Word for word, return the lines below from the first through the line that has "<p>Last night the", dropping the pictures.

BEGIN Input

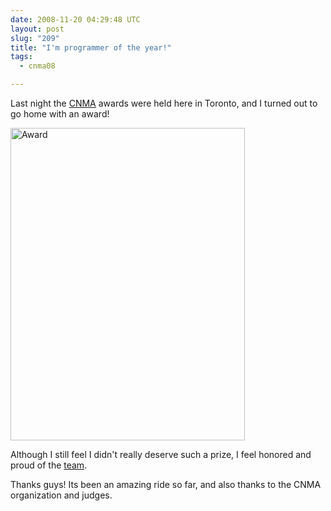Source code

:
 ```yaml
---
date: 2008-11-20 04:29:48 UTC
layout: post
slug: "209"
title: "I'm programmer of the year!"
tags:
  - cnma08

---
```

<p>Last night the <a href="http://www.cnma.ca/">CNMA</a> awards were held here in Toronto, and I turned out to go home with an award!</p>

<p><a href="http://www.flickr.com/photos/topener/3043368427/" title="Award by Topener, on Flickr"><img src="http://farm4.static.flickr.com/3062/3043368427_7e630b44dd.jpg" width="375" height="500" alt="Award" /></a></p>

<p>Although I still feel I didn't really deserve such a prize, I feel honored and proud of the <a href="http://www.filemobile.com/">team</a>.</p>

<p>Thanks guys! Its been an amazing ride so far, and also thanks to the CNMA organization and judges.</p>
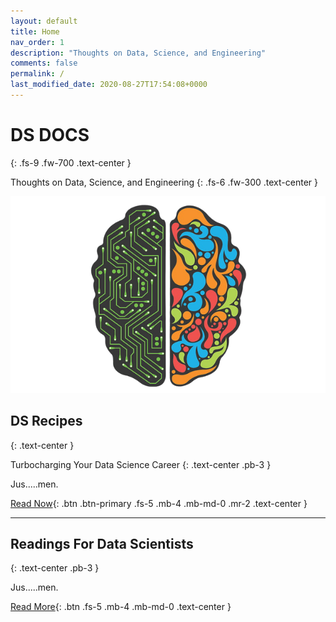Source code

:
 ```yaml
---
layout: default
title: Home
nav_order: 1
description: "Thoughts on Data, Science, and Engineering"
comments: false
permalink: /
last_modified_date: 2020-08-27T17:54:08+0000
---
```


# DS DOCS
{: .fs-9 .fw-700 .text-center }

Thoughts on Data, Science, and Engineering
{: .fs-6 .fw-300 .text-center }

<div class="reading_img_container">
    <img src = "/assets/images/ds-docs-intro.png">
</div>

## DS Recipes
{: .text-center }

Turbocharging Your Data Science Career
{: .text-center .pb-3 }

Jus.....men.

[Read Now](/docs/ds-recipes){: .btn .btn-primary .fs-5 .mb-4 .mb-md-0 .mr-2 .text-center }

---

## Readings For Data Scientists
{: .text-center .pb-3 }

Jus.....men.

[Read More](/docs/readings){: .btn .fs-5 .mb-4 .mb-md-0 .text-center }

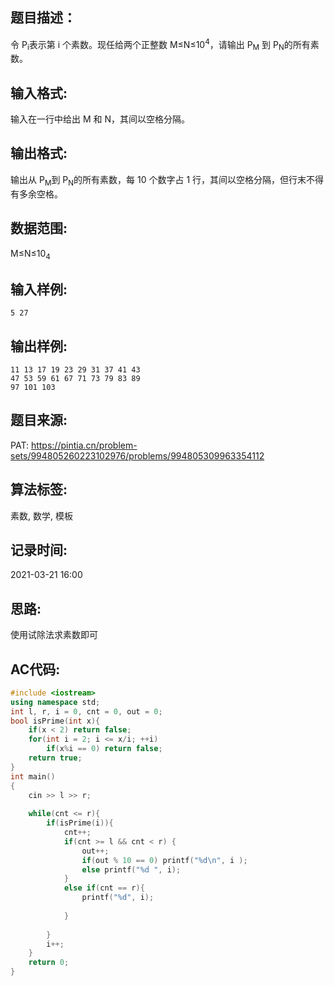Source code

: ## 题目描述：
令 P<sub>i</sub>表示第 i 个素数。现任给两个正整数 M≤N≤10<sup>​4</sup>​​ ，请输出 P<sub>​M</sub> 到 P<sub>​N</sub>的所有素数。

## 输入格式:
输入在一行中给出 M 和 N，其间以空格分隔。

## 输出格式:
输出从 P<sub>M</sub>到 P<sub>​N</sub>的所有素数，每 10 个数字占 1 行，其间以空格分隔，但行末不得有多余空格。

## 数据范围:
M≤N≤10<sub>​4</sub>
​​

## 输入样例:
```
5 27
```

## 输出样例:
```
11 13 17 19 23 29 31 37 41 43
47 53 59 61 67 71 73 79 83 89
97 101 103
```

## 题目来源:
PAT: https://pintia.cn/problem-sets/994805260223102976/problems/994805309963354112  

## 算法标签:
素数, 数学, 模板

## 记录时间:
2021-03-21 16:00  

## 思路:
使用试除法求素数即可  

## AC代码:
```cpp
#include <iostream>
using namespace std;
int l, r, i = 0, cnt = 0, out = 0;
bool isPrime(int x){
    if(x < 2) return false;
    for(int i = 2; i <= x/i; ++i)
        if(x%i == 0) return false;
    return true;
}
int main()
{
    cin >> l >> r;
    
    while(cnt <= r){
        if(isPrime(i)){
            cnt++;
            if(cnt >= l && cnt < r) {
                out++;
                if(out % 10 == 0) printf("%d\n", i );
                else printf("%d ", i);
            }
            else if(cnt == r){
                printf("%d", i);
                
            }
            
        }
        i++;
    }
    return 0;
}
```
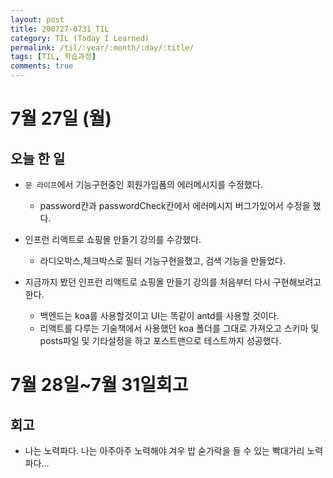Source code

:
 ```yaml
---
layout: post
title: 200727-0731_TIL
category: TIL (Today I Learned)
permalink: /til/:year/:month/:day/:title/
tags: [TIL, 학습과정]
comments: true
---
```


# 7월 27일 (월)

## 오늘 한 일

- `문 라이프`에서 기능구현중인 회원가입폼의 에러메시지를 수정했다.

  - password칸과 passwordCheck칸에서 에러메시지 버그가있어서 수정을 했다.

- 인프런 리액트로 쇼핑몰 만들기 강의를 수강했다.

  - 라디오박스,체크박스로 필터 기능구현을했고, 검색 기능을 만들었다.

- 지금까지 봤던 인프런 리액트로 쇼핑몰 만들기 강의를 처음부터 다시 구현해보려고한다.
  - 백엔드는 koa를 사용할것이고 UI는 똑같이 antd를 사용할 것이다.
  - 리액트를 다루는 기술책에서 사용했던 koa 폴더를 그대로 가져오고 스키마 및 posts파일 및 기타설정을 하고 포스트맨으로 테스트까지 성공했다.

# 7월 28일~7월 31일회고

## 회고

- 나는 노력파다. 나는 아주아주 노력해야 겨우 밥 숟가락을 들 수 있는 빡대가리 노력파다...
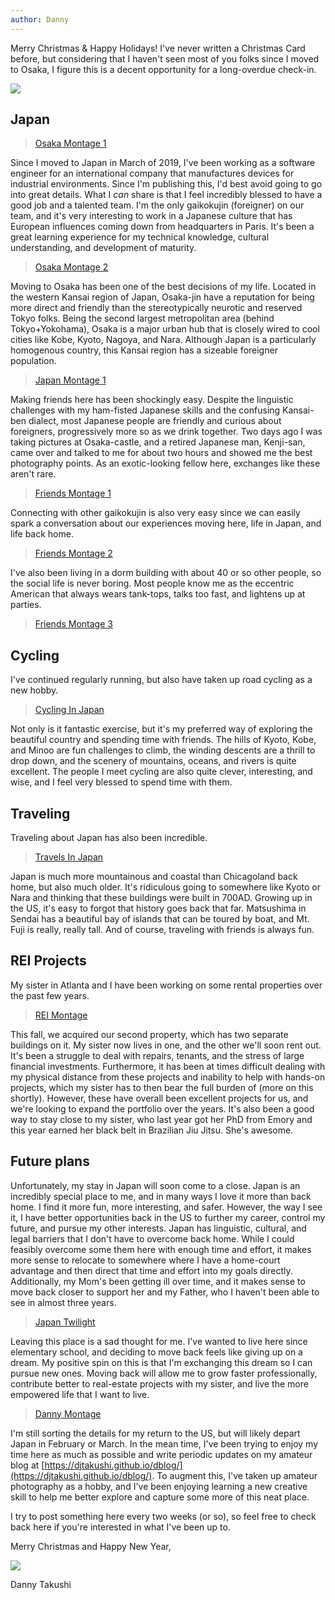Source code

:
 ```yaml
---
author: Danny
---
```


Merry Christmas & Happy Holidays!  I've never written a Christmas Card before, but considering that I haven't seen most of you folks since I moved to Osaka, I figure this is a decent opportunity for a long-overdue check-in.

<img class="block_c" src="https://live.staticflickr.com/65535/51782654475_99dc62611d_z.jpg">

## Japan
<div class="block_c">
<blockquote class="imgur-embed-pub" lang="en" data-id="a/mVrdZKe"  ><a href="//imgur.com/a/mVrdZKe">Osaka Montage 1</a></blockquote><script async src="//s.imgur.com/min/embed.js" charset="utf-8"></script>
</div>

Since I moved to Japan in March of 2019, I've been working as a software engineer for an international company that manufactures devices for industrial environments.  Since I'm publishing this, I'd best avoid going to go into great details.  What I *can* share is that I feel incredibly blessed to have a good job and a talented team.  I'm the only gaikokujin (foreigner) on our team, and it's very interesting to work in a Japanese culture that has European influences coming down from headquarters in Paris.  It's been a great learning experience for my technical knowledge, cultural understanding, and development of maturity.

<div class="block_c">
<blockquote class="imgur-embed-pub" lang="en" data-id="a/T5gYWPY"  ><a href="//imgur.com/a/T5gYWPY">Osaka Montage 2</a></blockquote><script async src="//s.imgur.com/min/embed.js" charset="utf-8"></script>
</div>

Moving to Osaka has been one of the best decisions of my life.  Located in the western Kansai region of Japan, Osaka-jin have a reputation for being more direct and friendly than the stereotypically neurotic and reserved Tokyo folks.  Being the second largest metropolitan area (behind Tokyo+Yokohama), Osaka is a major urban hub that is closely wired to cool cities like Kobe, Kyoto, Nagoya, and Nara.  Although Japan is a particularly homogenous country, this Kansai region has a sizeable foreigner population.

<div class="block_c">
<blockquote class="imgur-embed-pub" lang="en" data-id="a/I7bOxkC"  ><a href="//imgur.com/a/I7bOxkC">Japan Montage 1</a></blockquote><script async src="//s.imgur.com/min/embed.js" charset="utf-8"></script>
</div>

Making friends here has been shockingly easy.  Despite the linguistic challenges with my ham-fisted Japanese skills and the confusing Kansai-ben dialect, most Japanese people are friendly and curious about foreigners, progressively more so as we drink together.  Two days ago I was taking pictures at Osaka-castle, and a retired Japanese man, Kenji-san, came over and talked to me for about two hours and showed me the best photography points.  As an exotic-looking fellow here, exchanges like these aren't rare.

<div class="block_c">
<blockquote class="imgur-embed-pub" lang="en" data-id="a/kQSezv0"  ><a href="//imgur.com/a/kQSezv0">Friends Montage 1</a></blockquote><script async src="//s.imgur.com/min/embed.js" charset="utf-8"></script>
</div>

Connecting with other gaikokujin is also very easy since we can easily spark a conversation about our experiences moving here, life in Japan, and life back home.  

<div class="block_c">
<blockquote class="imgur-embed-pub" lang="en" data-id="a/2sJz12E"  ><a href="//imgur.com/a/2sJz12E">Friends Montage 2</a></blockquote><script async src="//s.imgur.com/min/embed.js" charset="utf-8"></script>
</div>

I've also been living in a dorm building with about 40 or so other people, so the social life is never boring.  Most people know me as the eccentric American that always wears tank-tops, talks too fast, and lightens up at parties.

<div class="block_c">
<blockquote class="imgur-embed-pub" lang="en" data-id="a/QrRGhGL"  ><a href="//imgur.com/a/QrRGhGL">Friends Montage 3</a></blockquote><script async src="//s.imgur.com/min/embed.js" charset="utf-8"></script>
</div>

## Cycling

I've continued regularly running, but also have taken up road cycling as a new hobby.

<div class="block_c">
<blockquote class="imgur-embed-pub" lang="en" data-id="a/LJ66GQE"  ><a href="//imgur.com/a/LJ66GQE">Cycling In Japan</a></blockquote><script async src="//s.imgur.com/min/embed.js" charset="utf-8"></script>
</div>

Not only is it fantastic exercise, but it's my preferred way of exploring the beautiful country and spending time with friends.  The hills of Kyoto, Kobe, and Minoo are fun challenges to climb, the winding descents are a thrill to drop down, and the scenery of mountains, oceans, and rivers is quite excellent.  The people I meet cycling are also quite clever, interesting, and wise, and I feel very blessed to spend time with them.

## Traveling

Traveling about Japan has also been incredible.

<div class="block_c">
<blockquote class="imgur-embed-pub" lang="en" data-id="a/VQkUV4x"  ><a href="//imgur.com/a/VQkUV4x">Travels In Japan</a></blockquote><script async src="//s.imgur.com/min/embed.js" charset="utf-8"></script>
</div>

Japan is much more mountainous and coastal than Chicagoland back home, but also much older.  It's ridiculous going to somewhere like Kyoto or Nara and thinking that these buildings were built in 700AD.  Growing up in the US, it's easy to forgot that history goes back that far.  Matsushima in Sendai has a beautiful bay of islands that can be toured by boat, and Mt. Fuji is really, really tall.  And of course, traveling with friends is always fun.

## REI Projects

My sister in Atlanta and I have been working on some rental properties over the past few years.  

<div class="block_c">
<blockquote class="imgur-embed-pub" lang="en" data-id="a/Z1wVaa8"  ><a href="//imgur.com/a/Z1wVaa8">REI Montage</a></blockquote><script async src="//s.imgur.com/min/embed.js" charset="utf-8"></script>
</div>

This fall, we acquired our second property, which has two separate buildings on it.  My sister now lives in one, and the other we'll soon rent out.  It's been a struggle to deal with repairs, tenants, and the stress of large financial investments.  Furthermore, it has been at times difficult dealing with my physical distance from these projects and inability to help with hands-on projects, which my sister has to then bear the full burden of (more on this shortly).  However, these have overall been excellent projects for us, and we're looking to expand the portfolio over the years.  It's also been a good way to stay close to my sister, who last year got her PhD from Emory and this year earned her black belt in Brazilian Jiu Jitsu.  She's awesome.

## Future plans

Unfortunately, my stay in Japan will soon come to a close.  Japan is an incredibly special place to me, and in many ways I love it more than back home.  I find it more fun, more interesting, and safer.  However, the way I see it, I have better opportunities back in the US to further my career, control my future, and pursue my other interests.  Japan has linguistic, cultural, and legal barriers that I don't have to overcome back home.  While I could feasibly overcome some them here with enough time and effort, it makes more sense to relocate to somewhere where I have a home-court advantage and then direct that time and effort into my goals directly.  Additionally, my Mom's been getting ill over time, and it makes sense to move back closer to support her and my Father, who I haven't been able to see in almost three years.

<div class="block_c">
<blockquote class="imgur-embed-pub" lang="en" data-id="a/gBTTPr0"  ><a href="//imgur.com/a/gBTTPr0">Japan Twilight</a></blockquote><script async src="//s.imgur.com/min/embed.js" charset="utf-8"></script>
</div>

Leaving this place is a sad thought for me.  I've wanted to live here since elementary school, and deciding to move back feels like giving up on a dream.  My positive spin on this is that I'm exchanging this dream so I can pursue new ones.  Moving back will allow me to grow faster professionally, contribute better to real-estate projects with my sister, and live the more empowered life that I want to live.

<div class="block_c">
<blockquote class="imgur-embed-pub" lang="en" data-id="a/vJT656l"  ><a href="//imgur.com/a/vJT656l">Danny Montage</a></blockquote><script async src="//s.imgur.com/min/embed.js" charset="utf-8"></script>
</div>

I'm still sorting the details for my return to the US, but will likely depart Japan in February or March.  In the mean time, I've been trying to enjoy my time here as much as possible and write periodic updates on my amateur blog at [https://djtakushi.github.io/dblog/](https://djtakushi.github.io/dblog/).  To augment this, I've taken up amateur photography as a hobby, and I've been enjoying learning a new creative skill to help me better explore and capture some more of this neat place.

I try to post something here every two weeks (or so), so feel free to check back here if you're interested in what I've been up to.

Merry Christmas and Happy New Year,

<img class="block_c" src="https://live.staticflickr.com/65535/51782413989_2fbbd148b0_n.jpg">

Danny Takushi
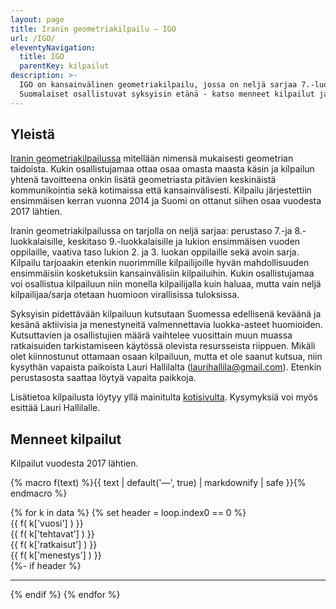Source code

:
 ```yaml
---
layout: page
title: Iranin geometriakilpailu – IGO
url: /IGO/
eleventyNavigation:
  title: IGO
  parentKey: kilpailut
description: >-
  IGO on kansainvälinen geometriakilpailu, jossa on neljä sarjaa 7.-luokkalaisista lukiolaisiin.
  Suomalaiset osallistuvat syksyisin etänä - katso menneet kilpailut ja miten hakea mukaan.
---
```


## Yleistä

[Iranin geometriakilpailussa](https://igo-official.ir) mitellään nimensä mukaisesti geometrian taidoista. Kukin osallistujamaa ottaa osaa omasta maasta käsin ja kilpailun yhtenä tavoitteena onkin lisätä geometriasta pitävien keskinäistä kommunikointia sekä kotimaissa että kansainvälisesti. Kilpailu järjestettiin ensimmäisen kerran vuonna 2014 ja Suomi on ottanut siihen osaa vuodesta 2017 lähtien. 

Iranin geometriakilpailussa on tarjolla on neljä sarjaa: perustaso 7.-ja 8.-luokkalaisille, keskitaso 9.-luokkalaisille ja lukion ensimmäisen vuoden oppilaille, vaativa taso lukion 2. ja 3. luokan oppilaille sekä avoin sarja. Kilpailu tarjoaakin etenkin nuorimmille kilpailijoille hyvän mahdollisuuden ensimmäisiin kosketuksiin kansainvälisiin kilpailuihin. Kukin osallistujamaa voi osallistua kilpailuun niin monella kilpailijalla kuin haluaa, mutta vain neljä kilpailijaa/sarja otetaan huomioon virallisissa tuloksissa.

Syksyisin pidettävään kilpailuun kutsutaan Suomessa edellisenä keväänä ja kesänä aktiivisia ja menestyneitä valmennettavia luokka-asteet huomioiden. Kutsuttavien ja osallistujien määrä vaihtelee vuosittain muun muassa ratkaisuiden tarkistamiseen käytössä olevista resursseista riippuen. Mikäli olet kiinnostunut ottamaan osaan kilpailuun, mutta et ole saanut kutsua, niin kysythän vapaista paikoista Lauri Hallilalta (laurihallila@gmail.com). Etenkin perustasosta saattaa löytyä vapaita paikkoja.

Lisätietoa kilpailusta löytyy yllä mainitulta [kotisivulta](https://igo-official.ir). Kysymyksiä voi myös esittää Lauri Hallilalle.

## Menneet kilpailut

Kilpailut vuodesta 2017 lähtien.

{% macro f(text) %}{{ text | default('&mdash;', true) | markdownify | safe }}{% endmacro %}

<div role="list">
{% for k in data %}
{% set header = loop.index0 == 0 %}
<div class="row flex-wrap mb-2" role="listitem">
    <div class="col-2 col-sm-2">{{ f( k['vuosi'] ) }}</div>
    <div class="col-5 col-sm-2">{{ f( k['tehtavat'] ) }}</div>
    <div class="col-5 col-sm-2">{{ f( k['ratkaisut'] ) }}</div> 
    <div class="col-12 col-sm-6">{{ f( k['menestys'] ) }}</div>
</div>
{%- if header %}<hr>{% endif %}
{% endfor %}
</div>
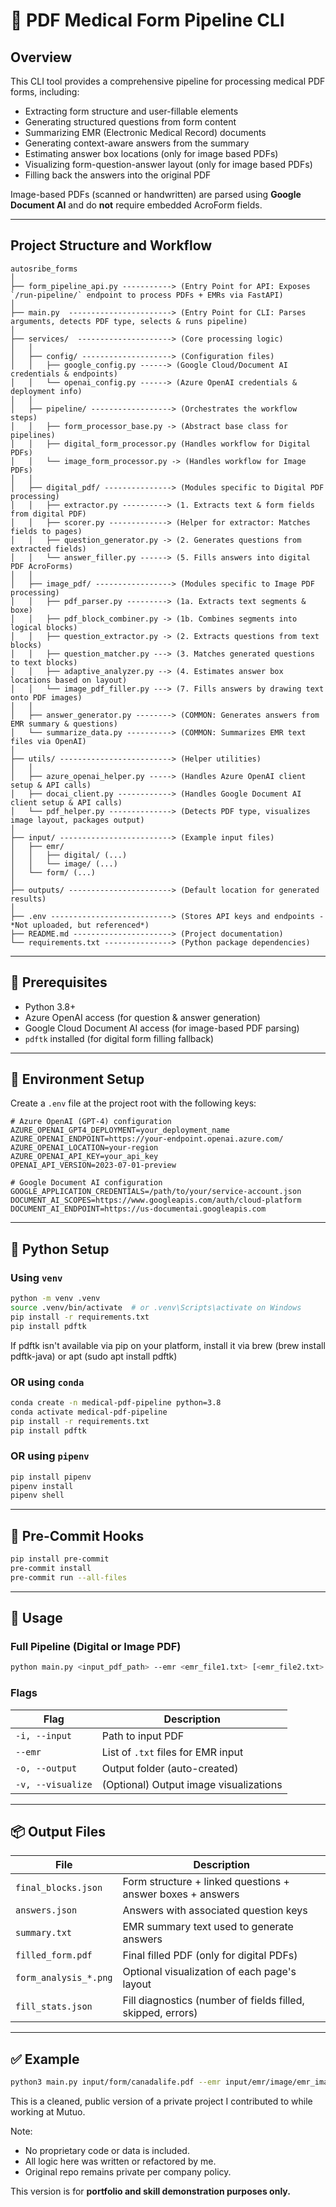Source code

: # 🧠 PDF Medical Form Pipeline CLI

## Overview

This CLI tool provides a comprehensive pipeline for processing medical PDF forms, including:

- Extracting form structure and user-fillable elements
- Generating structured questions from form content
- Summarizing EMR (Electronic Medical Record) documents
- Generating context-aware answers from the summary
- Estimating answer box locations (only for image based PDFs)
- Visualizing form-question-answer layout (only for image based PDFs)
- Filling back the answers into the original PDF

Image-based PDFs (scanned or handwritten) are parsed using **Google Document AI** and do **not** require embedded AcroForm fields.

---

## Project Structure and Workflow

```plaintext
autosribe_forms
│
├── form_pipeline_api.py -----------> (Entry Point for API: Exposes `/run-pipeline/` endpoint to process PDFs + EMRs via FastAPI)
│
├── main.py  -----------------------> (Entry Point for CLI: Parses arguments, detects PDF type, selects & runs pipeline)
│
├── services/  ---------------------> (Core processing logic)
│   │
│   ├── config/ --------------------> (Configuration files)
│   │   ├── google_config.py ------> (Google Cloud/Document AI credentials & endpoints)
│   │   └── openai_config.py ------> (Azure OpenAI credentials & deployment info)
│   │
│   ├── pipeline/ ------------------> (Orchestrates the workflow steps)
│   │   ├── form_processor_base.py -> (Abstract base class for pipelines)
│   │   ├── digital_form_processor.py (Handles workflow for Digital PDFs)
│   │   └── image_form_processor.py -> (Handles workflow for Image PDFs)
│   │
│   ├── digital_pdf/ ---------------> (Modules specific to Digital PDF processing)
│   │   ├── extractor.py ----------> (1. Extracts text & form fields from digital PDF)
│   │   ├── scorer.py -------------> (Helper for extractor: Matches fields to pages)
│   │   ├── question_generator.py -> (2. Generates questions from extracted fields)
│   │   └── answer_filler.py ------> (5. Fills answers into digital PDF AcroForms)
│   │
│   ├── image_pdf/ -----------------> (Modules specific to Image PDF processing)
│   │   ├── pdf_parser.py ---------> (1a. Extracts text segments & boxe)
│   │   ├── pdf_block_combiner.py -> (1b. Combines segments into logical blocks)
│   │   ├── question_extractor.py -> (2. Extracts questions from text blocks)
│   │   ├── question_matcher.py ---> (3. Matches generated questions to text blocks)
│   │   ├── adaptive_analyzer.py --> (4. Estimates answer box locations based on layout)
│   │   └── image_pdf_filler.py ---> (7. Fills answers by drawing text onto PDF images)
│   │
│   ├── answer_generator.py --------> (COMMON: Generates answers from EMR summary & questions)
│   └── summarize_data.py ----------> (COMMON: Summarizes EMR text files via OpenAI)
│
├── utils/ -------------------------> (Helper utilities)
│   │
│   ├── azure_openai_helper.py -----> (Handles Azure OpenAI client setup & API calls)
│   ├── docai_client.py ------------> (Handles Google Document AI client setup & API calls)
│   └── pdf_helper.py --------------> (Detects PDF type, visualizes image layout, packages output)
│
├── input/ -------------------------> (Example input files)
│   ├── emr/
│   │   ├── digital/ (...)
│   │   └── image/ (...)
│   └── form/ (...)
│
├── outputs/ -----------------------> (Default location for generated results)
│
├── .env ---------------------------> (Stores API keys and endpoints - *Not uploaded, but referenced*)
├── README.md ----------------------> (Project documentation)
└── requirements.txt ---------------> (Python package dependencies)
```
---

## 🧰 Prerequisites

- Python 3.8+
- Azure OpenAI access (for question & answer generation)
- Google Cloud Document AI access (for image-based PDF parsing)
- `pdftk` installed (for digital form filling fallback)

---

## 🔧 Environment Setup

Create a `.env` file at the project root with the following keys:

```env
# Azure OpenAI (GPT-4) configuration
AZURE_OPENAI_GPT4_DEPLOYMENT=your_deployment_name
AZURE_OPENAI_ENDPOINT=https://your-endpoint.openai.azure.com/
AZURE_OPENAI_LOCATION=your-region
AZURE_OPENAI_API_KEY=your_api_key
OPENAI_API_VERSION=2023-07-01-preview

# Google Document AI configuration
GOOGLE_APPLICATION_CREDENTIALS=/path/to/your/service-account.json
DOCUMENT_AI_SCOPES=https://www.googleapis.com/auth/cloud-platform
DOCUMENT_AI_ENDPOINT=https://us-documentai.googleapis.com
```

---

## 🐍 Python Setup

### Using `venv`

```bash
python -m venv .venv
source .venv/bin/activate  # or .venv\Scripts\activate on Windows
pip install -r requirements.txt
pip install pdftk
```

If pdftk isn't available via pip on your platform, install it via brew (brew install pdftk-java) or apt (sudo apt install pdftk)

### OR using `conda`

```bash
conda create -n medical-pdf-pipeline python=3.8
conda activate medical-pdf-pipeline
pip install -r requirements.txt
pip install pdftk
```

### OR using `pipenv`

```bash
pip install pipenv
pipenv install
pipenv shell
```

---

## 🧪 Pre-Commit Hooks

```bash
pip install pre-commit
pre-commit install
pre-commit run --all-files
```

---

## 🚀 Usage

### Full Pipeline (Digital or Image PDF)

```bash
python main.py <input_pdf_path> --emr <emr_file1.txt> [<emr_file2.txt>...] -o <output_dir> [-v]
```

### Flags

| Flag             | Description                          |
|------------------|--------------------------------------|
| `-i, --input`    | Path to input PDF                    |
| `--emr`          | List of `.txt` files for EMR input   |
| `-o, --output`   | Output folder (auto-created)         |
| `-v, --visualize`| (Optional) Output image visualizations |

---

## 📦 Output Files

| File                | Description                                                             |
|---------------------|-------------------------------------------------------------------------|
| `final_blocks.json` | Form structure + linked questions + answer boxes + answers              |
| `answers.json`      | Answers with associated question keys                                   |
| `summary.txt`       | EMR summary text used to generate answers                               |
| `filled_form.pdf`   | Final filled PDF (only for digital PDFs)                                |
| `form_analysis_*.png`| Optional visualization of each page's layout                           |
| `fill_stats.json`   | Fill diagnostics (number of fields filled, skipped, errors)             |

---

## ✅ Example

```bash
python3 main.py input/form/canadalife.pdf --emr input/emr/image/emr_image_test_clinical_info.txt -v
```

This is a cleaned, public version of a private project I contributed to while working at Mutuo.

Note:
- No proprietary code or data is included.
- All logic here was written or refactored by me.
- Original repo remains private per company policy.

This version is for **portfolio and skill demonstration purposes only.**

END Input

## Solved exercise
Source code

:
 ```yaml
---
date: 2008-11-20 04:29:48 UTC
layout: post
slug: "209"
title: "I'm programmer of the year!"
tags:
  - cnma08

---
```

<p>Last night the <a href="http://www.cnma.ca/">CNMA</a> awards were held here in Toronto, and I turned out to go home with an award!</p>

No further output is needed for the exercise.